Where did everyone go? That’s what I wonder these days. It’s easier to be caring and loving when you don’t see one another face to face. You can say anything.

If a person you know suddenly changes, isn’t who they used to be in your eyes, it’s much easier to stop being around them, isn’t it? No one really likes change. Not as much as they might say. It’s uncomfortable, like running in the dark, and you seldom get to pick the speed you’re going.

I’ve become more understanding over the past few years. Either that, or I’ve lost a huge amount of faith in mankind. I think I can say I am feeling more lemony and acidic these days. Even if I open up, it rarely does much good. I’m not some pretty picture afterall and besides, what is it I’m ultimately hoping for? Well, I think I know.
Compassion, True Thoughtfulness, putting one’s money where their mouth is, so to speak.

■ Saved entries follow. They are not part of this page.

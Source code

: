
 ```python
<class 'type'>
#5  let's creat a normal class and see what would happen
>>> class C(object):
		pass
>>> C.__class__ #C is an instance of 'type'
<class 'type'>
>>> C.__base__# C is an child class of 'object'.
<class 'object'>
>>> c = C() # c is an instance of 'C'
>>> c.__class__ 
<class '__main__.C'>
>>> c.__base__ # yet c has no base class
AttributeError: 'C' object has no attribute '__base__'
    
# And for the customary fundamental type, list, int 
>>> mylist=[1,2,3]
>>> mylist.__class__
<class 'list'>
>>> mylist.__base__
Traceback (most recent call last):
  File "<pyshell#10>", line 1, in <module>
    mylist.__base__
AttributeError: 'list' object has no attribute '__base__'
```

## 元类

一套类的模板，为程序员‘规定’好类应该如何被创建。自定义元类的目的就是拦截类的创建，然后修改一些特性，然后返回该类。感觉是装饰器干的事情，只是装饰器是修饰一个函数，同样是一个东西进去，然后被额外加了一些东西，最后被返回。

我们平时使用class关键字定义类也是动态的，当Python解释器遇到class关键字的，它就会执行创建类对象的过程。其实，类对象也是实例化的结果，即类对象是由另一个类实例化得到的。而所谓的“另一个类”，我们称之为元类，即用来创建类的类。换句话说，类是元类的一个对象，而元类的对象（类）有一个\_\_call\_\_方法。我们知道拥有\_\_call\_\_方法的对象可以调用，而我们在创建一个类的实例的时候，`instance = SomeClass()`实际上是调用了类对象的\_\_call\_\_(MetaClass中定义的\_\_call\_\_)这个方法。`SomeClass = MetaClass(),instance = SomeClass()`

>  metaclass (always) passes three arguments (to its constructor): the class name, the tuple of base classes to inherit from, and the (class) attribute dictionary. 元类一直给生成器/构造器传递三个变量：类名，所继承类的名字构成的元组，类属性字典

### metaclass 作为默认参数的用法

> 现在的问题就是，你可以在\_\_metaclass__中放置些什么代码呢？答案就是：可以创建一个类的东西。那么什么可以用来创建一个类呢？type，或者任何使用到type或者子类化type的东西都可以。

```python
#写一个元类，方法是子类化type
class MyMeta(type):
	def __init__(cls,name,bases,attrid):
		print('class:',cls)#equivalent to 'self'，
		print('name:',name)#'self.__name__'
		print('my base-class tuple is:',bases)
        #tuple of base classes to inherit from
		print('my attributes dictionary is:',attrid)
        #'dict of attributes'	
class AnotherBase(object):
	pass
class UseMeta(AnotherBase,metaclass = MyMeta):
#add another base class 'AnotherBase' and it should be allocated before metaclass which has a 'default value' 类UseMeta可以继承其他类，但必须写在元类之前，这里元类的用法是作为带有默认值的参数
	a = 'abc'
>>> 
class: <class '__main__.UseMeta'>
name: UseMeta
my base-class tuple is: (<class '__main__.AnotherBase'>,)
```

Here I am, feeling the need to be a teacher yet again, even when I’m in no position to teach. All I’m doing is trying to take it in, pay attention and maybe, just maybe, learn.. I feel more like a scientist these days. I usually find myself watching my life, rather than living it, as if I’m holding a pad of paper, jotting down interesting notes. Here’s the part where I should be laughing. Oh! I think my body used to spark when I was touched there! That flower, I used to feel the color of lilac. Where did I go?

I was talking tonight about the sadness. It has weighed me down, always threatening to topple me and I get so tired of trying to stay upright. So, is life truly yin and yang, and if you don’t hold as much happiness and joy as you do sadness, you become unbalanced, unable to get up again?

It can happen. I watch it inside me. It’s not pity, it’s sorrow, for what can not ever be again, for someone who should be here now, I don’t care what anyone says otherwise. My son should be here. But he’s not. Back and forth goes my brain, to and fro, like a tennis ball in an endless match. One side’s winning. The other looks for openings, makes a point, then collapses from the energy it required just to keep in the game.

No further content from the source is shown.